何故なら団体で使った場合使い捨て、俗に言うトカゲの尻尾切りが可能だからだ。
国、ギルド、そして傭兵の間にどのような契約内容が盛り込まれているのかは不明だが傭兵側の要望は金銭がほとんどだろう。
そしてそのお金を払っているのが実質国だ。
傭兵ギルドが生まれたのはおおよそだが3~400年前ほど、その間1度も支払いが怠ったような事はなかったのだろう。

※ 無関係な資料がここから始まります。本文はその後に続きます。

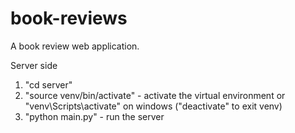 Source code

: # book-reviews

A book review web application.

Server side

1. "cd server"
2. "source venv/bin/activate" - activate the virtual environment
   or "venv\Scripts\activate" on windows ("deactivate" to exit venv)
3. "python main.py" - run the server
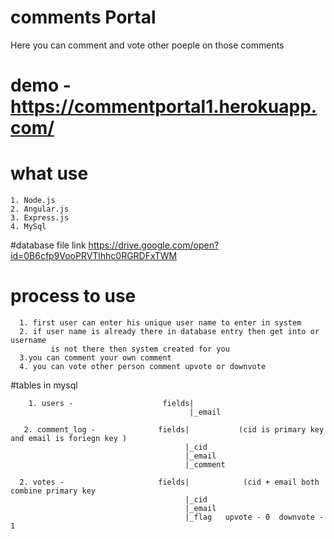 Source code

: # comments Portal
Here you can comment and vote other poeple on those comments
# demo - <a>https://commentportal1.herokuapp.com/</a>

# what use
    1. Node.js 
    2. Angular.js
    3. Express.js
    4. MySql
    
 #database file
   link <a>https://drive.google.com/open?id=0B6cfp9VooPRVTlhhc0RGRDFxTWM</a>
   
  # process to use
  
      1. first user can enter his unique user name to enter in system 
      2. if user name is already there in database entry then get into or username 
             is not there then system created for you 
      3.you can comment your own comment
      4. you can vote other person comment upvote or downvote 
      
  #tables in mysql 
  
        1. users -                    fields|
                                            |_email
       
       2. comment_log -              fields|           (cid is primary key and email is foriegn key )
                                           |_cid
                                           |_email
                                           |_comment
                                           
      2. votes -                     fields|            (cid + email both combine primary key
                                           |_cid
                                           |_email
                                           |_flag   upvote - 0  downvote - 1 
                                           
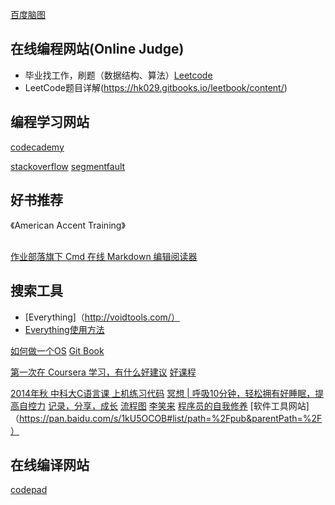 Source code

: [百度脑图](http://naotu.baidu.com/)


## 在线编程网站(Online Judge)
- 毕业找工作，刷题（数据结构、算法）[Leetcode](www.leetcode.com)
- LeetCode题目详解(https://hk029.gitbooks.io/leetbook/content/)
## 编程学习网站
[codecademy](https://www.codecademy.com/)


[stackoverflow](http://stackoverflow.com/)
[segmentfault](https://segmentfault.com/)


## 好书推荐
《American Accent Training》

##
[作业部落旗下 Cmd 在线 Markdown 编辑阅读器](https://www.zybuluo.com/mdeditor)

## 搜索工具
- [Everything]（http://voidtools.com/）
- [Everything使用方法](http://www.jianshu.com/p/2385ab82447e)

[如何做一个OS](https://samypesse.gitbooks.io/how-to-create-an-operating-system/)
[Git Book](https://www.gitbook.com/explore)

[第一次在 Coursera 学习，有什么好建议](https://www.zhihu.com/question/20816397)
[好课程](http://www.jianshu.com/p/acb267dd3268)

[2014年秋 中科大C语言课 上机练习代码](https://github.com/JING-TIME/C-Programming/blob/master/README.md)
[冥想 | 呼吸10分钟，轻松拥有好睡眠，提高自控力](http://voidsky.cc/life/meditation/breath/)
[记录，分享，成长](http://voidsky.cc/)
[流程图](https://segmentfault.com/q/1010000002405209)
[李笑来](http://www.zhibimo.com/explore/books)
[程序员的自我修养](https://www.gitbook.com/book/leohxj/a-programmer-prepares)
[软件工具网站]（https://pan.baidu.com/s/1kU5OCOB#list/path=%2Fpub&parentPath=%2F）

## 在线编译网站
[codepad](http://codepad.org/)
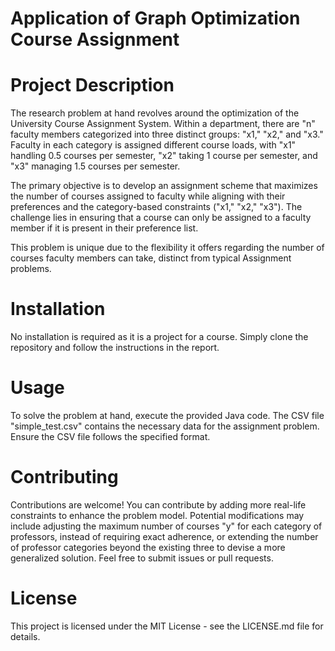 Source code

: # Application of Graph Optimization Course Assignment
# Project Description
The research problem at hand revolves around the optimization of the University Course Assignment System. Within a department, there are "n" faculty members categorized into three distinct groups: "x1," "x2," and "x3." Faculty in each category is assigned different course loads, with "x1" handling 0.5 courses per semester, "x2" taking 1 course per semester, and "x3" managing 1.5 courses per semester.

The primary objective is to develop an assignment scheme that maximizes the number of courses assigned to faculty while aligning with their preferences and the category-based constraints ("x1," "x2," "x3"). The challenge lies in ensuring that a course can only be assigned to a faculty member if it is present in their preference list.

This problem is unique due to the flexibility it offers regarding the number of courses faculty members can take, distinct from typical Assignment problems.

# Installation
No installation is required as it is a project for a course. Simply clone the repository and follow the instructions in the report.

# Usage
To solve the problem at hand, execute the provided Java code. The CSV file "simple_test.csv" contains the necessary data for the assignment problem. Ensure the CSV file follows the specified format.

# Contributing
Contributions are welcome! You can contribute by adding more real-life constraints to enhance the problem model.  Potential modifications may include adjusting the maximum number of courses "y" for each category of professors, instead of requiring exact adherence, or extending the number of professor categories beyond the existing three to devise a more generalized solution. Feel free to submit issues or pull requests.

# License
This project is licensed under the MIT License - see the LICENSE.md file for details.

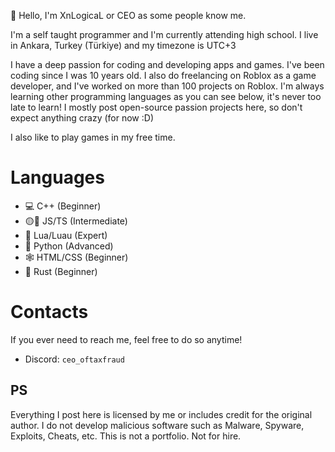 :wave: Hello, I'm XnLogicaL or CEO as some people know me.

I'm a self taught programmer and I'm currently attending high school.
I live in Ankara, Turkey (Türkiye) and my timezone is UTC+3


I have a deep passion for coding and developing apps and games. I've been coding since I was 10 years old.
I also do freelancing on Roblox as a game developer, and I've worked on more than 100 projects on Roblox.
I'm always learning other programming languages as you can see below, it's never too late to learn!
I mostly post open-source passion projects here, so don't expect anything crazy (for now :D)

I also like to play games in my free time.

# Languages
- 💻 C++ (Beginner)
- 🟡🔵 JS/TS (Intermediate)
- 🌙 Lua/Luau (Expert)
- :snake: Python (Advanced)
- 🕸️ HTML/CSS (Beginner)
- 🦀 Rust (Beginner)

# Contacts
If you ever need to reach me, feel free to do so anytime!
- Discord: `ceo_oftaxfraud`

## PS
Everything I post here is licensed by me or includes credit for the original author. I do not develop malicious software such as Malware, Spyware, Exploits, Cheats, etc. This is not a portfolio. Not for hire.
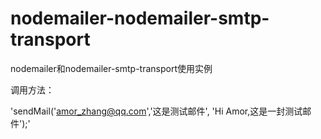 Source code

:# nodemailer-nodemailer-smtp-transport
nodemailer和nodemailer-smtp-transport使用实例

调用方法：

'sendMail('amor_zhang@qq.com','这是测试邮件', 'Hi Amor,这是一封测试邮件');'
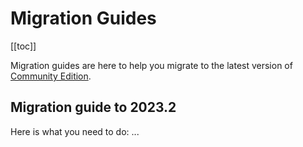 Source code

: # Migration Guides
[[toc]]

Migration guides are here to help you migrate to the latest version of [<MainPlatformName /> Community Edition](../mergince/).

## Migration guide to 2023.2
Here is what you need to do:
...
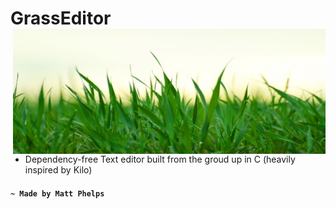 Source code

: # GrassEditor  <img align="right" width="500" height="200" src="grass.png">

* Dependency-free Text editor built from the groud up in C (heavily inspired by Kilo)

 #### `~ Made by Matt Phelps`
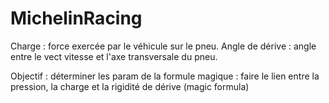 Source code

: # MichelinRacing

Charge : force exercée par le véhicule sur le pneu.
Angle de dérive : angle entre le vect vitesse et l'axe transversale du pneu.

Objectif : déterminer les param de la formule magique : faire le lien entre la pression, la charge et la rigidité de dérive (magic formula)
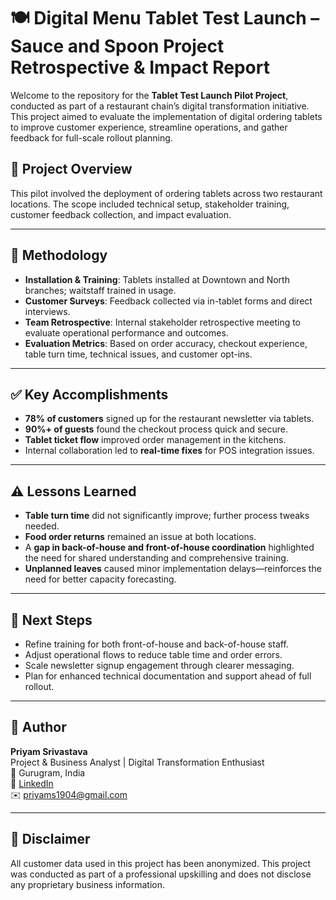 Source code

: # 🍽️ Digital Menu Tablet Test Launch – Sauce and Spoon Project Retrospective & Impact Report

Welcome to the repository for the **Tablet Test Launch Pilot Project**, conducted as part of a restaurant chain’s digital transformation initiative. This project aimed to evaluate the implementation of digital ordering tablets to improve customer experience, streamline operations, and gather feedback for full-scale rollout planning.

## 📌 Project Overview

This pilot involved the deployment of ordering tablets across two restaurant locations. The scope included technical setup, stakeholder training, customer feedback collection, and impact evaluation.

---

## 🧪 Methodology

- **Installation & Training**: Tablets installed at Downtown and North branches; waitstaff trained in usage.
- **Customer Surveys**: Feedback collected via in-tablet forms and direct interviews.
- **Team Retrospective**: Internal stakeholder retrospective meeting to evaluate operational performance and outcomes.
- **Evaluation Metrics**: Based on order accuracy, checkout experience, table turn time, technical issues, and customer opt-ins.

---

## ✅ Key Accomplishments

- **78% of customers** signed up for the restaurant newsletter via tablets.
- **90%+ of guests** found the checkout process quick and secure.
- **Tablet ticket flow** improved order management in the kitchens.
- Internal collaboration led to **real-time fixes** for POS integration issues.

---

## ⚠️ Lessons Learned

- **Table turn time** did not significantly improve; further process tweaks needed.
- **Food order returns** remained an issue at both locations.
- A **gap in back-of-house and front-of-house coordination** highlighted the need for shared understanding and comprehensive training.
- **Unplanned leaves** caused minor implementation delays—reinforces the need for better capacity forecasting.

---

## 🔄 Next Steps

- Refine training for both front-of-house and back-of-house staff.
- Adjust operational flows to reduce table time and order errors.
- Scale newsletter signup engagement through clearer messaging.
- Plan for enhanced technical documentation and support ahead of full rollout.

---

## 👤 Author

**Priyam Srivastava**  
Project & Business Analyst | Digital Transformation Enthusiast  
📍 Gurugram, India  
🔗 [LinkedIn](https://linkedin.com/in/priyamsrivastava)  
✉️ priyams1904@gmail.com

---

## 📌 Disclaimer

All customer data used in this project has been anonymized. This project was conducted as part of a professional upskilling and does not disclose any proprietary business information.

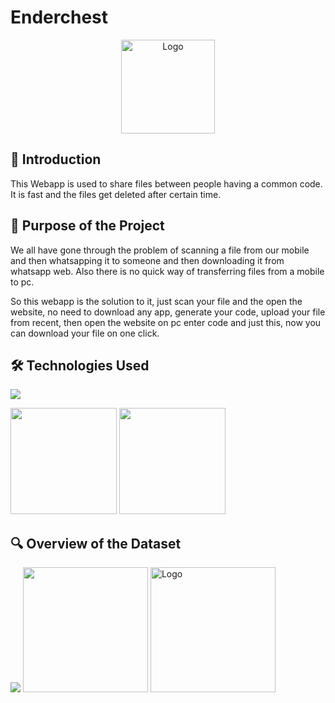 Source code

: ﻿# Enderchest
 
 <p align="center">
  <a href="https://ender-chest.netlify.app">
    <img src="https://drive.google.com/uc?export=view&id=1Z01xt2HBt6gPtZjBNjt9ZAflze91vvf8" alt="Logo" width="150" height="150">
  </a>
 
 ## 📌 Introduction

This Webapp is used to share files between people having a common code. It is fast and the files get deleted after certain time.

## 🎯 Purpose of the Project

We all have gone through the problem of scanning a file from our mobile and then whatsapping it to someone and then downloading it from whatsapp web. Also there is no quick
 way of transferring files from a mobile to pc. 
 
So this webapp is the solution to it, just scan your file and the open the website, no need to download any app, generate your code, upload your file from recent,
 then open the website on pc enter code and just this, now you can download your file on one click.
 
 ## 🛠️ Technologies Used

![](https://forthebadge.com/images/badges/uses-html.svg)

[<img target="_blank" src="https://flutter.dev/assets/flutter-lockup-1caf6476beed76adec3c477586da54de6b552b2f42108ec5bc68dc63bae2df75.png" width=170>](https://flask.palletsprojects.com/en/1.1.x/) [<img target="_blank" src="https://www.gstatic.com/devrel-devsite/prod/v5f61782021051fb502364887a46a1c5ce2cd6f3d29a3549e907afe67612e9bba/firebase/images/lockup.png" width=170>](https://gunicorn.org)
 
 
 ## 🔍 Overview of the Dataset
 
  <a>
    <img src="https://drive.google.com/uc?export=view&id=1G_TFnWpeh-01fZr8esmpEwExYCXLlLox"  >
  </a>
 
 
 
  <a>
    <img src="https://drive.google.com/uc?export=view&id=1TGgPOKs-IFRyQI2hoZrMSNasehFBoQ3k" width = "200"
  </a>
 
 
 
 
  <a>
    <img src="https://drive.google.com/uc?export=view&id=1-I8bexTVklAho3IXrbAWETw6yzUG_OXD" alt="Logo" width="200" >
  </a>
 
 
 
 
 
 
 
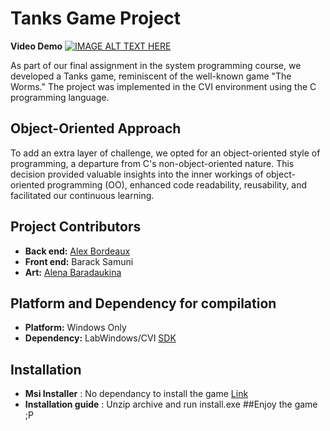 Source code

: # Tanks Game Project
**Video Demo**
[![IMAGE ALT TEXT HERE](http://img.youtube.com/vi/Hd1FD4XOHVs/0.jpg)](http://www.youtube.com/watch?v=Hd1FD4XOHVs)

As part of our final assignment in the system programming course, we developed a Tanks game, reminiscent of the well-known game "The Worms." The project was implemented in the CVI environment using the C programming language.

## Object-Oriented Approach
To add an extra layer of challenge, we opted for an object-oriented style of programming, a departure from C's non-object-oriented nature. This decision provided valuable insights into the inner workings of object-oriented programming (OO), enhanced code readability, reusability, and facilitated our continuous learning.

## Project Contributors
- **Back end:** [Alex Bordeaux](https://www.linkedin.com/in/alex-bordeaux/)
- **Front end:** Barack Samuni
- **Art:** [Alena Baradaukina](https://www.linkedin.com/in/alenabaradaukina/)

## Platform and Dependency for compilation
- **Platform:** Windows Only
- **Dependency:** LabWindows/CVI [SDK](https://www.ni.com/en/support/downloads/software-products/download.labwindows-cvi.html#353603)

## Installation
- **Msi Installer** : No dependancy to install the game [Link](https://drive.google.com/drive/u/2/folders/1AkCitp59MnL3EpbJQ9R-IUIo0OwSVS87)
- **Installation guide** : Unzip archive and run install.exe
##Enjoy the game ;P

だが今まで起こらなかった事故が今後も起こらないと言う保障はない。
「もちろんお酒の話でもあったようにある程度は調整が可能、だがもしも国側に不都合が起きて『事故』で呪いが発動すればギルドで契約してくれた人に呪いが降りかかる。国が決めた法、確かに言い分は犯罪防止に役立っているが呪いに関しては完全に押し付け、もちろんその呪いの解除方法も現状存在しない。本来これは『傭兵だけが契約違反さえしなければ良い』って問題ではないんだがな」
「・・・これギルドも分かっているの?」
「さあ、だがさすがに分かっているだろう。ギルド側もよほど金になるんだろうな・・・正式に出たお金なのか賄賂なのかは知らんが。言ったろう?人間族はお金の為なら何でもすると。忍びの里でもお金の為に人を殺せる・・・たとえ殺す相手が年端もいかない子供でもな」
「・・・・・」
「失望したか?」
「いや、そう言う訳じゃ・・・」
「構わん、まともな者ならそれが普通だ・・・実際実力はあるのに人を殺せなくて下忍止まりの者も何人かいたんだ、おかしい事じゃない。もっともこれらは全て憶測、腕輪で契約の代理が可能と言うだけで事実でもない。まぁどっちだろうと森でも言ったように必要性があればともかく町の出入りだけの為だけに自分からわざわざ犬のように首輪と鎖に繋がれる必要もあるまい」
「門で契約してくれた人もお金の為に呪いの契約してるのかな・・・」
ロインは腕輪を見つめながらポツリと呟くとノイドの呆れた声が返ってきた。